Maximum Breakout hit the maximum level when it came to bad acting, bad storytelling and bad action.
Maximum Breakout hit the minimum level when it came to quality villains, heroic characters the viewer could get behind and enjoyment.
Now to maximize this review, allow me to present some Bonus Bullet Points…
- Pride Before the Fall: Bobbi’s parents were rather well off, so Travis visits Bobbi’s father and asks him can offer any reward money for the guys helping get Bobbi back. He agrees but the whole time that Travis and Bobbi’s father are talking, you can hear Bobbi’s mom (who had suffered a nervous breakdown due to the stress of Bobbi’s disappearance) shouting nonsensical things off camera. They were the type of lines that I’m sure the writer of the movie thought were absolutely hilarious. The only thing that writer, Tracy Lynch Britton (who also directed the film) may have been more proud of was the embellished bullshit of a bio she wrote for herself on IMDb.

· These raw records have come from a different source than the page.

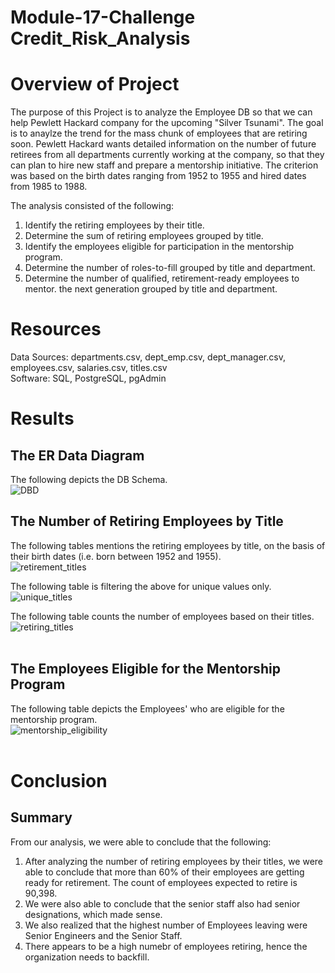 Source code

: # Module-17-Challenge  Credit_Risk_Analysis
# Overview of Project #
The purpose of this Project is to analyze the Employee DB so that we can help Pewlett Hackard company for the upcoming "Silver Tsunami". The goal is to anaylze the trend for the mass chunk of employees that are retiring soon. Pewlett Hackard wants detailed information on the number of future retirees from all departments currently working at the company, so that they can plan to hire new staff and prepare a mentorship initiative. The criterion was based on the birth dates ranging from 1952 to 1955 and hired dates from 1985 to 1988.

The analysis consisted of the following:
1. Identify the retiring employees by their title.
2. Determine the sum of retiring employees grouped by title.
3. Identify the employees eligible for participation in the mentorship program.
4. Determine the number of roles-to-fill grouped by title and department.
5. Determine the number of qualified, retirement-ready employees to mentor. the next generation grouped by title and department.

# Resources #
Data Sources: departments.csv, dept_emp.csv, dept_manager.csv, employees.csv, salaries.csv, titles.csv <br>
Software: SQL, PostgreSQL, pgAdmin

# Results #
## The ER Data Diagram ##
The following depicts the DB Schema. <br>
![DBD](/Pewlett-Hackard-Analysis/Image/EmployeeDB.png)

##  The Number of Retiring Employees by Title ##
The following tables mentions the retiring employees by title, on the basis of their birth dates (i.e. born between 1952 and 1955). <br>
![retirement_titles](/Pewlett-Hackard-Analysis/Image/retirement_titles.png) <br>

The following table is filtering the above for unique values only. <br>
![unique_titles](/Pewlett-Hackard-Analysis/Image/unique_titles.png) <br>

The following table counts the number of employees based on their titles. <br>
![retiring_titles](/Pewlett-Hackard-Analysis/Image/retiring_titles.png)
<br><br>

## The Employees Eligible for the Mentorship Program ##
The following table depicts the Employees' who are eligible for the mentorship program. <br>
![mentorship_eligibility](/Pewlett-Hackard-Analysis/Image/mentorship_eligibility.png)
<br><br>

# Conclusion #
## Summary ##
From our analysis, we were able to conclude that the following:
1. After analyzing the number of retiring employees by their titles, we were able to conclude that more than 60% of their employees are getting ready for retirement. The count of employees expected to retire is 90,398.
2. We were also able to conclude that the senior staff also had senior designations, which made sense.
3. We also realized that the highest number of Employees leaving were Senior Engineers and the Senior Staff. 
4. There appears to be a high numebr of employees retiring, hence the organization needs to backfill. 
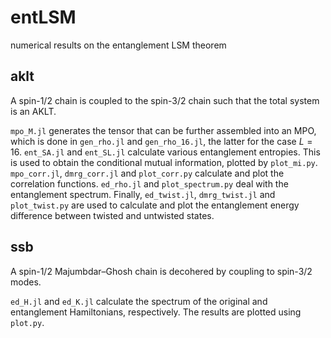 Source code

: # entLSM
numerical results on the entanglement LSM theorem

## aklt
A spin-1/2 chain is coupled to the spin-3/2 chain such that the total system is an AKLT.

`mpo_M.jl` generates the tensor that can be further assembled into an MPO, which is done in `gen_rho.jl` and `gen_rho_16.jl`, the latter for the case $L=16$. `ent_SA.jl` and `ent_SL.jl` calculate various entanglement entropies. This is used to obtain the conditional mutual information, plotted by `plot_mi.py`. `mpo_corr.jl`, `dmrg_corr.jl` and `plot_corr.py` calculate and plot the correlation functions. `ed_rho.jl` and `plot_spectrum.py` deal with the entanglement spectrum. Finally, `ed_twist.jl`, `dmrg_twist.jl` and `plot_twist.py` are used to calculate and plot the entanglement energy difference between twisted and untwisted states.

## ssb
A spin-1/2 Majumbdar–Ghosh chain is decohered by coupling to spin-3/2 modes.

`ed_H.jl` and `ed_K.jl` calculate the spectrum of the original and entanglement Hamiltonians, respectively. The results are plotted using `plot.py`.
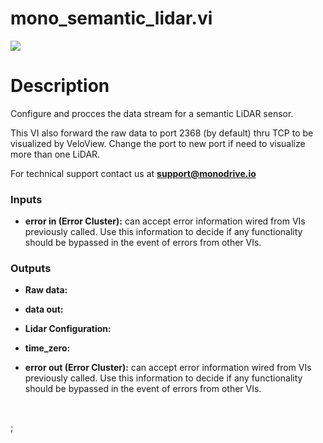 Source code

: # mono_semantic_lidar.vi

<p class="img_container">
<img class="lg_img" src="C:\Users\graci\monodrive\documentation\docs\LV_client\sensors\mono_semantic_lidar.png"/>
</p>

# Description

Configure and procces the data stream for a semantic LiDAR sensor. 

This VI also forward the raw data to port 2368  (by default) thru TCP to be visualized by VeloView. Change the port to new port if need to visualize more than one LiDAR.

For technical support contact us at <b>support@monodrive.io</b> 

### Inputs

- **error in (Error Cluster):** can accept error information wired from VIs previously called. Use this information to decide if any functionality should be bypassed in the event of errors from other VIs. 

### Outputs

- **Raw data:**   

- **data out:**   

- **Lidar Configuration:**   

- **time_zero:**   

- **error out (Error Cluster):** can accept error information wired from VIs previously called. Use this information to decide if any functionality should be bypassed in the event of errors from other VIs. 

<p>&nbsp;</p>
;</p>
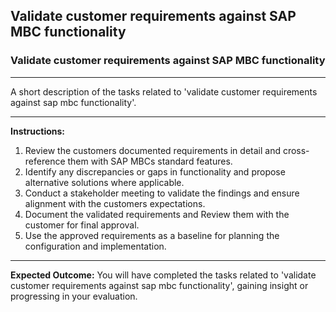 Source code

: ## Validate customer requirements against SAP MBC functionality

### Validate customer requirements against SAP MBC functionality

---
A short description of the tasks related to 'validate customer requirements against sap mbc functionality'.


---
**Instructions:**

1. Review the customers documented requirements in detail and cross-reference them with SAP MBCs standard features.
2. Identify any discrepancies or gaps in functionality and propose alternative solutions where applicable.
3. Conduct a stakeholder meeting to validate the findings and ensure alignment with the customers expectations.
4. Document the validated requirements and Review them with the customer for final approval.
5. Use the approved requirements as a baseline for planning the configuration and implementation.

---
**Expected Outcome:**
You will have completed the tasks related to 'validate customer requirements against sap mbc functionality', gaining insight or progressing in your evaluation.

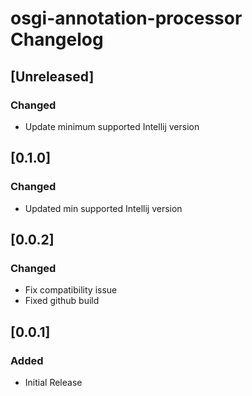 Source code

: <!-- Keep a Changelog guide -> https://keepachangelog.com -->

# osgi-annotation-processor Changelog

## [Unreleased]

### Changed
- Update minimum supported Intellij version

## [0.1.0]
### Changed
- Updated min supported Intellij version

## [0.0.2]
### Changed
- Fix compatibility issue
- Fixed github build

## [0.0.1]
### Added
- Initial Release
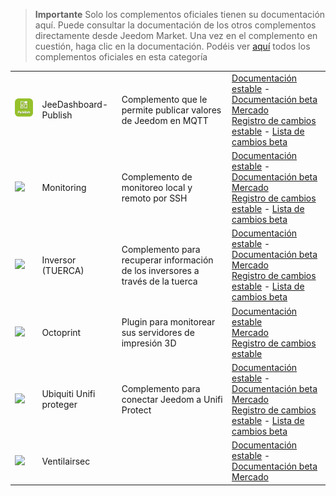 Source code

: 
>**Importante**
>Solo los complementos oficiales tienen su documentación aquí. Puede consultar la documentación de los otros complementos directamente desde Jeedom Market. Una vez en el complemento en cuestión, haga clic en la documentación.
>Podéis ver [aquí](https://market.jeedom.com/index.php?v=d&p=market&type=plugin&categorie=monitoring) todos los complementos oficiales en esta categoría


| | | | |
|--- | --- | --- | ---|
|<img src="jeeDashboardPublish/jeeDashboardPublish_icon.png" class="pluginLogo" width="100" />|JeeDashboard-Publish|Complemento que le permite publicar valores de Jeedom en MQTT|[Documentación estable](jeeDashboardPublish/index.md) - [Documentación beta](jeeDashboardPublish/beta/index.md)<br/>[Mercado](https://market.jeedom.com/index.php?v=d&p=market_display&id=4482)<br/>[Registro de cambios estable](jeeDashboardPublish/changelog.md) - [Lista de cambios beta](jeeDashboardPublish/beta/changelog.md)|
|<img src="monitoring2/monitoring2_icon.png" class="pluginLogo" width="100" />|Monitoring|Complemento de monitoreo local y remoto por SSH|[Documentación estable](monitoring2/index.md) - [Documentación beta](monitoring2/beta/index.md)<br/>[Mercado](https://market.jeedom.com/index.php?v=d&p=market_display&id=3317)<br/>[Registro de cambios estable](monitoring2/changelog.md) - [Lista de cambios beta](monitoring2/beta/changelog.md)|
|<img src="nut/nut_icon.png" class="pluginLogo" width="100" />|Inversor (TUERCA)|Complemento para recuperar información de los inversores a través de la tuerca|[Documentación estable](nut/index.md) - [Documentación beta](nut/beta/index.md)<br/>[Mercado](https://market.jeedom.com/index.php?v=d&p=market_display&id=1500)<br/>[Registro de cambios estable](nut/changelog.md) - [Lista de cambios beta](nut/beta/changelog.md)|
|<img src="octoprint/octoprint_icon.png" class="pluginLogo" width="100" />|Octoprint|Plugin para monitorear sus servidores de impresión 3D|[Documentación estable](octoprint/index.md)<br/>[Mercado](https://market.jeedom.com/index.php?v=d&p=market_display&id=3295)<br/>[Registro de cambios estable](octoprint/changelog.md)|
|<img src="unifiprotect/unifiprotect_icon.png" class="pluginLogo" width="100" />|Ubiquiti Unifi proteger|Complemento para conectar Jeedom a Unifi Protect|[Documentación estable](unifiprotect/index.md) - [Documentación beta](unifiprotect/beta/index.md)<br/>[Mercado](https://market.jeedom.com/index.php?v=d&p=market_display&id=4188)<br/>[Registro de cambios estable](unifiprotect/changelog.md) - [Lista de cambios beta](unifiprotect/beta/changelog.md)|
|<img src="ventilairsec/ventilairsec_icon.png" class="pluginLogo" width="100" />|Ventilairsec||[Documentación estable](ventilairsec/index.md) - [Documentación beta](ventilairsec/beta/index.md)<br/>[Mercado](https://market.jeedom.com/index.php?v=d&p=market_display&id=3895)|

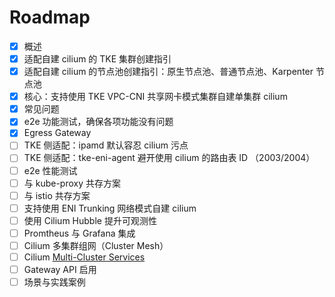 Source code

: # Roadmap

- [x] 概述
- [x] 适配自建 cilium 的 TKE 集群创建指引
- [x] 适配自建 cilium 的节点池创建指引：原生节点池、普通节点池、Karpenter 节点池
- [x] 核心：支持使用 TKE VPC-CNI 共享网卡模式集群自建单集群 cilium
- [x] 常见问题
- [x] e2e 功能测试，确保各项功能没有问题
- [x] Egress Gateway
- [ ] TKE 侧适配：ipamd 默认容忍 cilium 污点
- [ ] TKE 侧适配：tke-eni-agent 避开使用 cilium 的路由表 ID （2003/2004）
- [ ] e2e 性能测试
- [ ] 与 kube-proxy 共存方案
- [ ] 与 istio 共存方案
- [ ] 支持使用 ENI Trunking 网络模式自建 cilium
- [ ] 使用 Cilium Hubble 提升可观测性
- [ ] Promtheus 与 Grafana 集成
- [ ] Cilium 多集群组网（Cluster Mesh）
- [ ] Cilium [Multi-Cluster Services](https://docs.cilium.io/en/latest/network/clustermesh/mcsapi/)
- [ ] Gateway API 启用
- [ ] 场景与实践案例

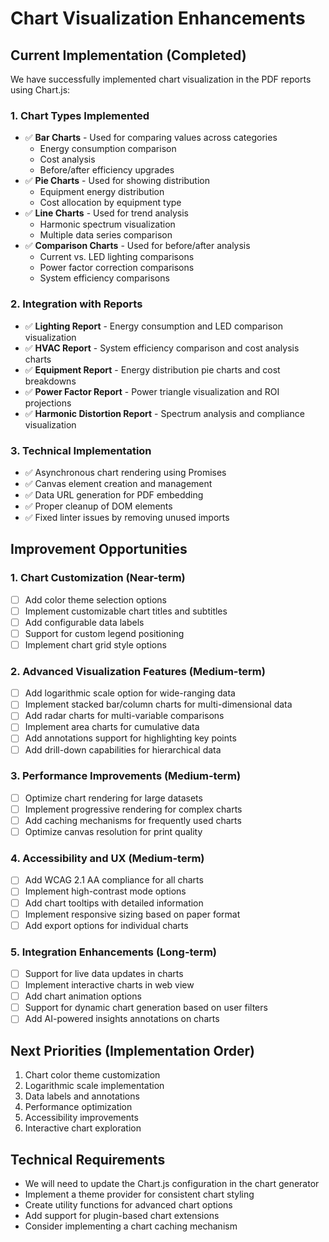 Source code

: # Chart Visualization Enhancements

## Current Implementation (Completed)
We have successfully implemented chart visualization in the PDF reports using Chart.js:

### 1. Chart Types Implemented
- ✅ **Bar Charts** - Used for comparing values across categories
  - Energy consumption comparison
  - Cost analysis
  - Before/after efficiency upgrades
- ✅ **Pie Charts** - Used for showing distribution
  - Equipment energy distribution
  - Cost allocation by equipment type
- ✅ **Line Charts** - Used for trend analysis
  - Harmonic spectrum visualization
  - Multiple data series comparison
- ✅ **Comparison Charts** - Used for before/after analysis
  - Current vs. LED lighting comparisons
  - Power factor correction comparisons
  - System efficiency comparisons

### 2. Integration with Reports
- ✅ **Lighting Report** - Energy consumption and LED comparison visualization
- ✅ **HVAC Report** - System efficiency comparison and cost analysis charts
- ✅ **Equipment Report** - Energy distribution pie charts and cost breakdowns
- ✅ **Power Factor Report** - Power triangle visualization and ROI projections
- ✅ **Harmonic Distortion Report** - Spectrum analysis and compliance visualization

### 3. Technical Implementation
- ✅ Asynchronous chart rendering using Promises
- ✅ Canvas element creation and management
- ✅ Data URL generation for PDF embedding
- ✅ Proper cleanup of DOM elements
- ✅ Fixed linter issues by removing unused imports

## Improvement Opportunities

### 1. Chart Customization (Near-term)
- [ ] Add color theme selection options
- [ ] Implement customizable chart titles and subtitles
- [ ] Add configurable data labels
- [ ] Support for custom legend positioning
- [ ] Implement chart grid style options

### 2. Advanced Visualization Features (Medium-term)
- [ ] Add logarithmic scale option for wide-ranging data
- [ ] Implement stacked bar/column charts for multi-dimensional data
- [ ] Add radar charts for multi-variable comparisons
- [ ] Implement area charts for cumulative data
- [ ] Add annotations support for highlighting key points
- [ ] Add drill-down capabilities for hierarchical data

### 3. Performance Improvements (Medium-term)
- [ ] Optimize chart rendering for large datasets
- [ ] Implement progressive rendering for complex charts
- [ ] Add caching mechanisms for frequently used charts
- [ ] Optimize canvas resolution for print quality

### 4. Accessibility and UX (Medium-term)
- [ ] Add WCAG 2.1 AA compliance for all charts
- [ ] Implement high-contrast mode options
- [ ] Add chart tooltips with detailed information
- [ ] Implement responsive sizing based on paper format
- [ ] Add export options for individual charts

### 5. Integration Enhancements (Long-term)
- [ ] Support for live data updates in charts
- [ ] Implement interactive charts in web view
- [ ] Add chart animation options
- [ ] Support for dynamic chart generation based on user filters
- [ ] Add AI-powered insights annotations on charts

## Next Priorities (Implementation Order)
1. Chart color theme customization
2. Logarithmic scale implementation
3. Data labels and annotations
4. Performance optimization
5. Accessibility improvements
6. Interactive chart exploration

## Technical Requirements
- We will need to update the Chart.js configuration in the chart generator
- Implement a theme provider for consistent chart styling
- Create utility functions for advanced chart options
- Add support for plugin-based chart extensions
- Consider implementing a chart caching mechanism  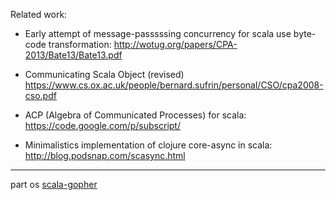 
Related work:

* Early attempt of message-passsssing concurrency for scala use byte-code transformation:
                                                                     http://wotug.org/papers/CPA-2013/Bate13/Bate13.pdf

* Communicating Scala Object (revised)
          https://www.cs.ox.ac.uk/people/bernard.sufrin/personal/CSO/cpa2008-cso.pdf

* ACP (Algebra of Communicated Processes) for scala: https://code.google.com/p/subscript/

* Minimalistics implementation of clojure core-async in scala: http://blog.podsnap.com/scasync.html

------------------
  part os [scala-gopher](https://github.com/rssh/scala-gopher)
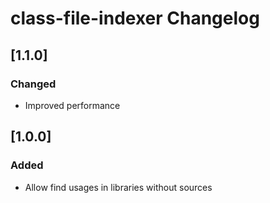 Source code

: <!-- Keep a Changelog guide -> https://keepachangelog.com -->

# class-file-indexer Changelog

## [1.1.0]
### Changed
- Improved performance

## [1.0.0]
### Added
- Allow find usages in libraries without sources

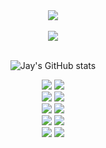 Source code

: <div align="center">
  <img src="https://github.com/user-attachments/assets/4fe0be97-698d-4bc9-bbf4-b1ab020085b4" />
  <br><br>
  <img src="https://github.com/user-attachments/assets/211933b2-8ddf-4cf3-a12f-909534cee785"/>
  <br><br>
</div>

<div align="center">

![Jay's GitHub stats](https://github-readme-stats.vercel.app/api?username=Momentum96\&hide=issues\&show_icons=true\&title_color=fff\&icon_color=79ff97\&text_color=9f9f9f\&bg_color=151515)

</div>

<div align="center">
  <a href="https://github.com/Momentum96/Tire-Data-Analysis"><img src="https://github-readme-stats.vercel.app/api/pin?username=Momentum96&repo=Tire-Data-Analysis&title_color=fff&icon_color=79ff97&text_color=9f9f9f&bg_color=151515" /></a>
  <a href="https://github.com/Momentum96/RoadClassification"><img src="https://github-readme-stats.vercel.app/api/pin?username=Momentum96&repo=RoadClassification&title_color=fff&icon_color=79ff97&text_color=9f9f9f&bg_color=151515" /></a>
  <br>
  <a href="https://github.com/Momentum96/ROK"><img src="https://github-readme-stats.vercel.app/api/pin?username=Momentum96&repo=ROK&title_color=fff&icon_color=79ff97&text_color=9f9f9f&bg_color=151515" /></a>
  <a href="https://github.com/Momentum96/dfm-macro"><img src="https://github-readme-stats.vercel.app/api/pin?username=Momentum96&repo=dfm-macro&title_color=fff&icon_color=79ff97&text_color=9f9f9f&bg_color=151515" /></a>
  <br>
  <a href="https://github.com/Momentum96/starcraft-macro"><img src="https://github-readme-stats.vercel.app/api/pin?username=Momentum96&repo=starcraft-macro&title_color=fff&icon_color=79ff97&text_color=9f9f9f&bg_color=151515" /></a>
  <a href="https://github.com/Momentum96/Quasarbot"><img src="https://github-readme-stats.vercel.app/api/pin?username=Momentum96&repo=Quasarbot&title_color=fff&icon_color=79ff97&text_color=9f9f9f&bg_color=151515" /></a>
  <br>
  <a href="https://github.com/Momentum96/FIFA20-MaterialImporter"><img src="https://github-readme-stats.vercel.app/api/pin?username=Momentum96&repo=FIFA20-MaterialImporter&title_color=fff&icon_color=79ff97&text_color=9f9f9f&bg_color=151515" /></a>
  <a href="https://github.com/Momentum96/Capstone"><img src="https://github-readme-stats.vercel.app/api/pin?username=Momentum96&repo=Capstone&title_color=fff&icon_color=79ff97&text_color=9f9f9f&bg_color=151515" /></a>
  <br>
  <a href="https://github.com/Momentum96/WITLAB_CasStreamer"><img src="https://github-readme-stats.vercel.app/api/pin?username=Momentum96&repo=WITLAB_CasStreamer&title_color=fff&icon_color=79ff97&text_color=9f9f9f&bg_color=151515" /></a>
  <a href="https://github.com/Momentum96/auto_nl_system"><img src="https://github-readme-stats.vercel.app/api/pin?username=Momentum96&repo=auto_nl_system&title_color=fff&icon_color=79ff97&text_color=9f9f9f&bg_color=151515" /></a>
</div>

- Stupid Villains: Some of the hired help at the ranch prove they aren’t the sharpest tools in the shed when they mispronounce filet mignon and don’t know the meaning of the word decimate.
- Skid Marks: At one point Travis and the gang do a little play acting in order to get some low level hood to spill the beans on what he knows about the impregnation ranch. This scene ends with the guys making the sad sack strip down to his tighty whities while they hoot and holler and comment on the stains on the man’s underwear. After they send the poor sap on his way, Suicide quips that they should all get Academy Awards for their performances. He is the one and only person who ever felt that way I’m sure.
- Spoiler Alert: For those wondering if Bobbi and Travis reunite at the end of the film, they do. And we get two big reveals… #1, It was Bobbi’s best friend Debbie who was running the ranch and who set Bobbi up so she could have Travis for herself. #2, Bobbi was already pregnant with Travis’ baby when she was abducted but she was too scared to tell him.